Do you know how to use PowerShell? I wrote a PowerShell function that will give a file's magic number (https://en.wikipedia.org/wiki/Magic_number_(programming)#In_files) and if it recognizes the magic number the file type. It can recognize V7 and V8 files.
The function is on GitHub here: Get-MagicNumber on GitHub
Put that function in a file, then open PowerShell and do:
. filename.ps1
where the first character is period, then space, then the name of the ps1 file you put the function in.
Once you've done that you can cd to your folder of files and do the following:
dir *.dgn -recurse -file | Get-MagicNumber | Format-Table File,FileType Where: -recurse means to get all *.dgn files in the current folder and sub-folders -file means only return info about files
You can also use the Export-Csv command instead of Format-Table to send the info to a CSV file instead of the screen.
As an alternative solution, you could just run a simple batch on all the files. Open, save (it should default to v8), done.
Connect r17 10.17.2.61 self-employed-Unpaid Beta tester for Bentley
To add to Bob's suggestions the following article details a possible workflow:
Upgrade V7 files to V8
John Doe said:I have a lot of dgn files and don’t know which are V7 and which are V8. Is there a way to quickly and easily tell them apart? I would hate to have to go through and open them up individually.

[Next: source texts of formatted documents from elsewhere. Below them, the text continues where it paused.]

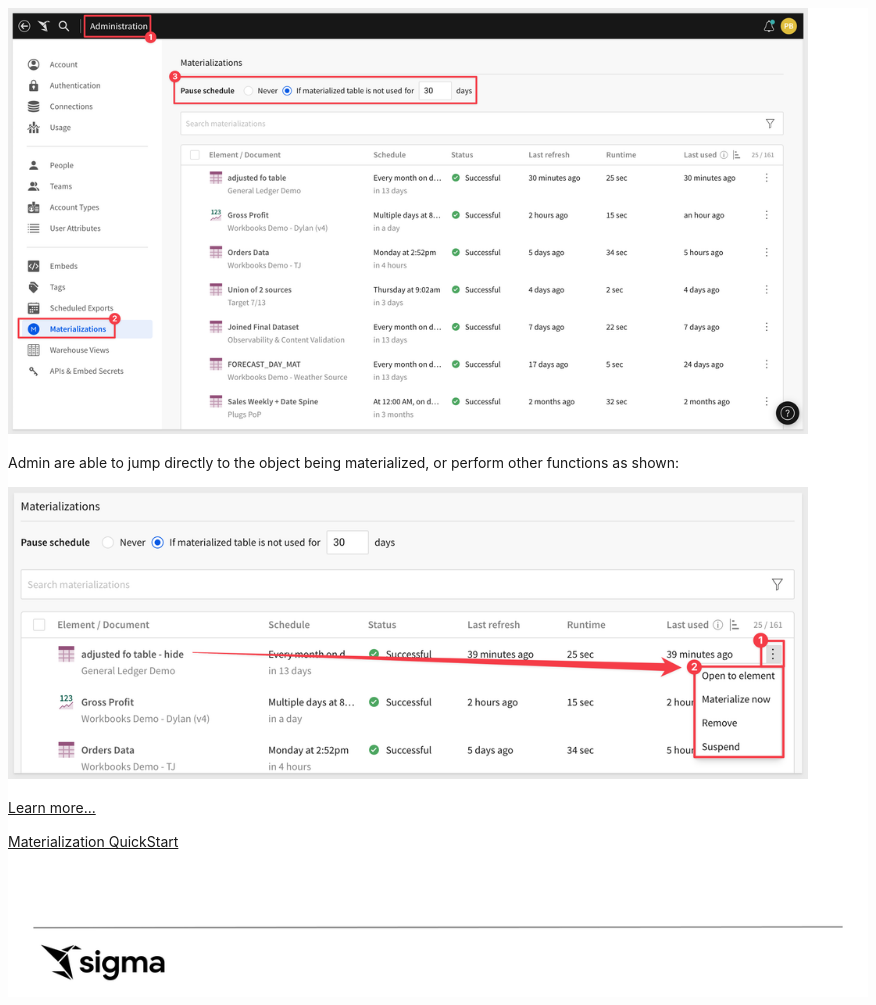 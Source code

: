 <img src="assets/fa26.png" width="800"/>

Admin are able to jump directly to the object being materialized, or perform other functions as shown:

<img src="assets/fa27.png" width="800"/>

[Learn more...](https://help.sigmacomputing.com/docs/materialization)

[Materialization QuickStart](https://quickstarts.sigmacomputing.com/guide/administration_materialization/index.html?index=..%2F..index#0)

![Footer](assets/sigma_footer.png)
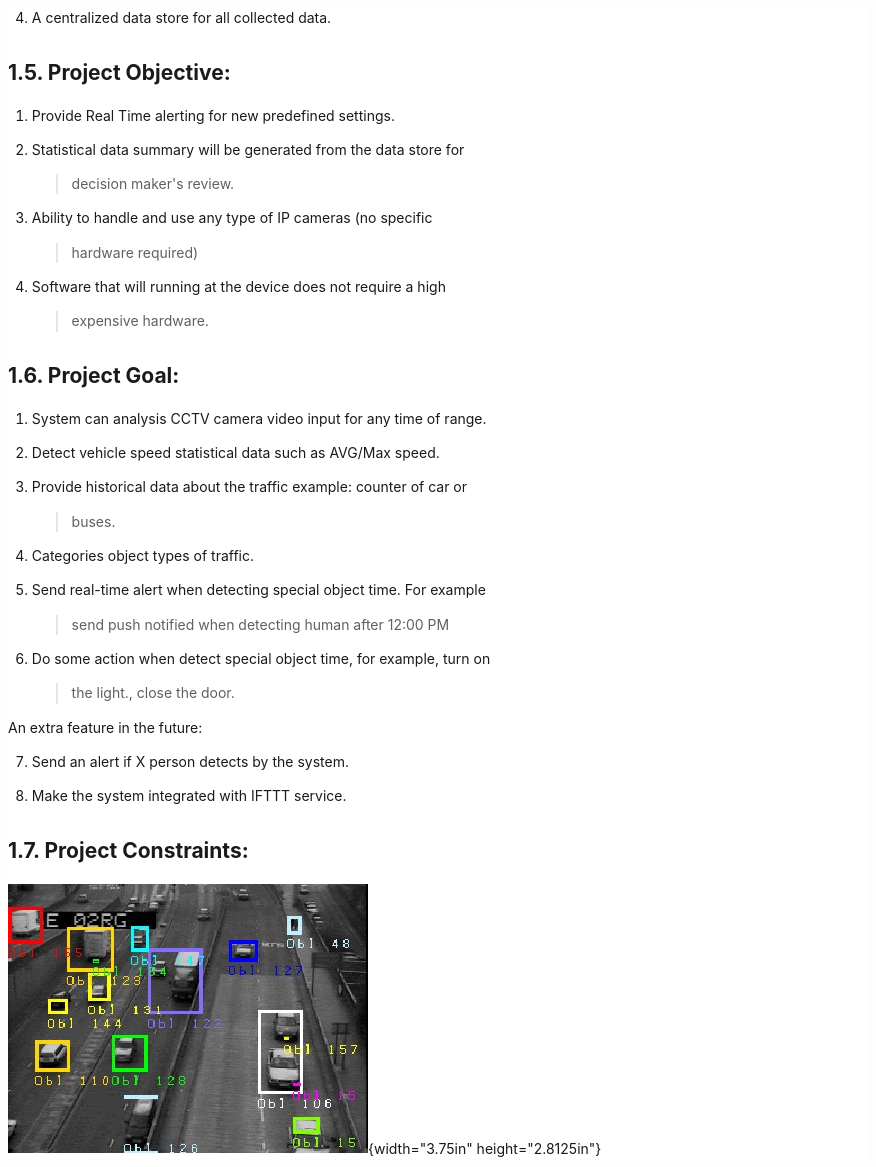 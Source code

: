 4.  A centralized data store for all collected data.

1.5. Project Objective:
-----------------------

1.  Provide Real Time alerting for new predefined settings.

2.  Statistical data summary will be generated from the data store for
    > decision maker's review.

3.  Ability to handle and use any type of IP cameras (no specific
    > hardware required)

4.  Software that will running at the device does not require a high
    > expensive hardware.

1.6. Project Goal:
------------------

1.  System can analysis CCTV camera video input for any time of range.

2.  Detect vehicle speed statistical data such as AVG/Max speed.

3.  Provide historical data about the traffic example: counter of car or
    > buses.

4.  Categories object types of traffic.

5.  Send real-time alert when detecting special object time. For example
    > send push notified when detecting human after 12:00 PM

6.  Do some action when detect special object time, for example, turn on
    > the light., close the door.

An extra feature in the future:

7.  Send an alert if X person detects by the system.

8.  Make the system integrated with IFTTT service.

1.7. Project Constraints:
-------------------------

![](.//media/image21.png){width="3.75in" height="2.8125in"}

I cant use PowerShell for "reasons". I'll have to pursue other scripting means. The magic number information is helpful, thank you.

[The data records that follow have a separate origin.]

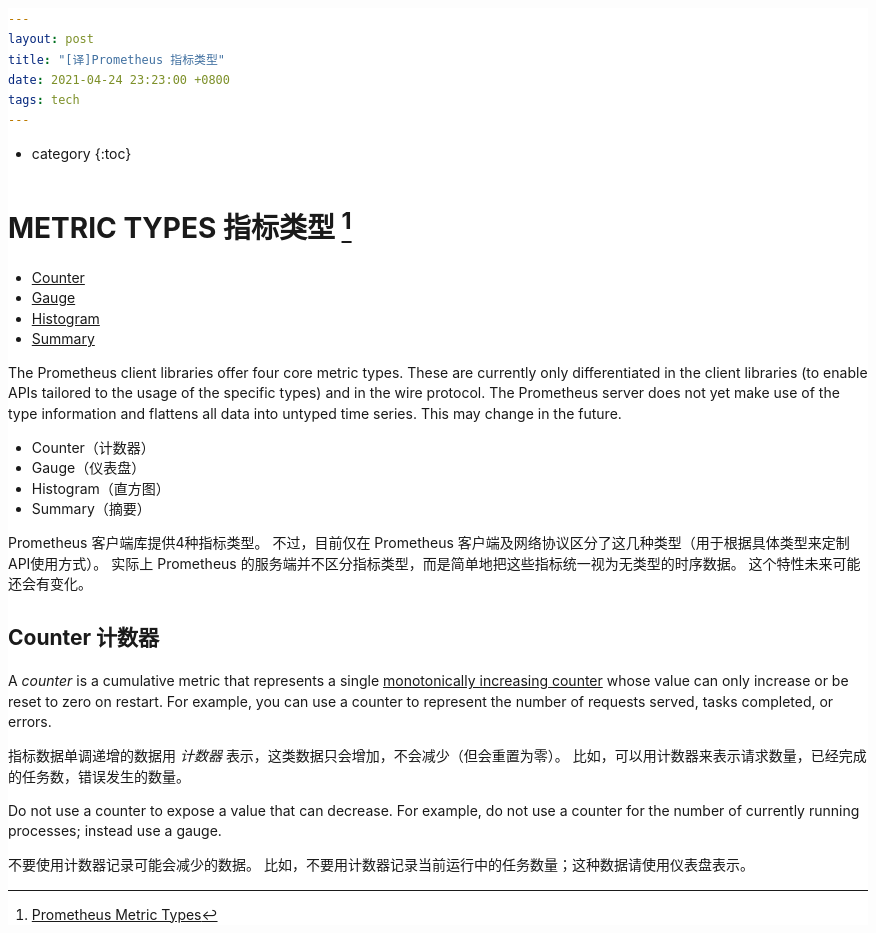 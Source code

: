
 ```yaml
---
layout: post
title: "[译]Prometheus 指标类型"
date: 2021-04-24 23:23:00 +0800
tags: tech
---
```


* category
{:toc}




# METRIC TYPES 指标类型 [^PROMETHEUS_METRIC_TYPES]

-   [Counter](https://prometheus.io/docs/concepts/metric_types/#counter)
-   [Gauge](https://prometheus.io/docs/concepts/metric_types/#gauge)
-   [Histogram](https://prometheus.io/docs/concepts/metric_types/#histogram)
-   [Summary](https://prometheus.io/docs/concepts/metric_types/#summary)

The Prometheus client libraries offer four core metric types. 
These are currently only differentiated in the client libraries (to enable APIs tailored to the usage of the specific types) and in the wire protocol. 
The Prometheus server does not yet make use of the type information and flattens all data into untyped time series. This may change in the future.


- Counter（计数器）
- Gauge（仪表盘）
- Histogram（直方图）
- Summary（摘要）

Prometheus 客户端库提供4种指标类型。
不过，目前仅在 Prometheus 客户端及网络协议区分了这几种类型（用于根据具体类型来定制API使用方式）。
实际上 Prometheus 的服务端并不区分指标类型，而是简单地把这些指标统一视为无类型的时序数据。
这个特性未来可能还会有变化。


## Counter 计数器

A  _counter_  is a cumulative metric that represents a single  [monotonically increasing counter](https://en.wikipedia.org/wiki/Monotonic_function)  whose value can only increase or be reset to zero on restart. For example, you can use a counter to represent the number of requests served, tasks completed, or errors.

指标数据单调递增的数据用 _计数器_ 表示，这类数据只会增加，不会减少（但会重置为零）。
比如，可以用计数器来表示请求数量，已经完成的任务数，错误发生的数量。

Do not use a counter to expose a value that can decrease. For example, do not use a counter for the number of currently running processes; instead use a gauge.

不要使用计数器记录可能会减少的数据。
比如，不要用计数器记录当前运行中的任务数量；这种数据请使用仪表盘表示。


[^PROMETHEUS_METRIC_TYPES]: [Prometheus Metric Types](https://prometheus.io/docs/concepts/metric_types/#metric-types)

I have terabytes worth of files to go through and running a batch process will duplicate everything, this is undesirable. And as I understand, when running a batch convert process, all the converted files are saved into one directory. Which means I will lose all the directory path associations to the files, also undesirable. Unless there's a work around I don't think batch process will work for me.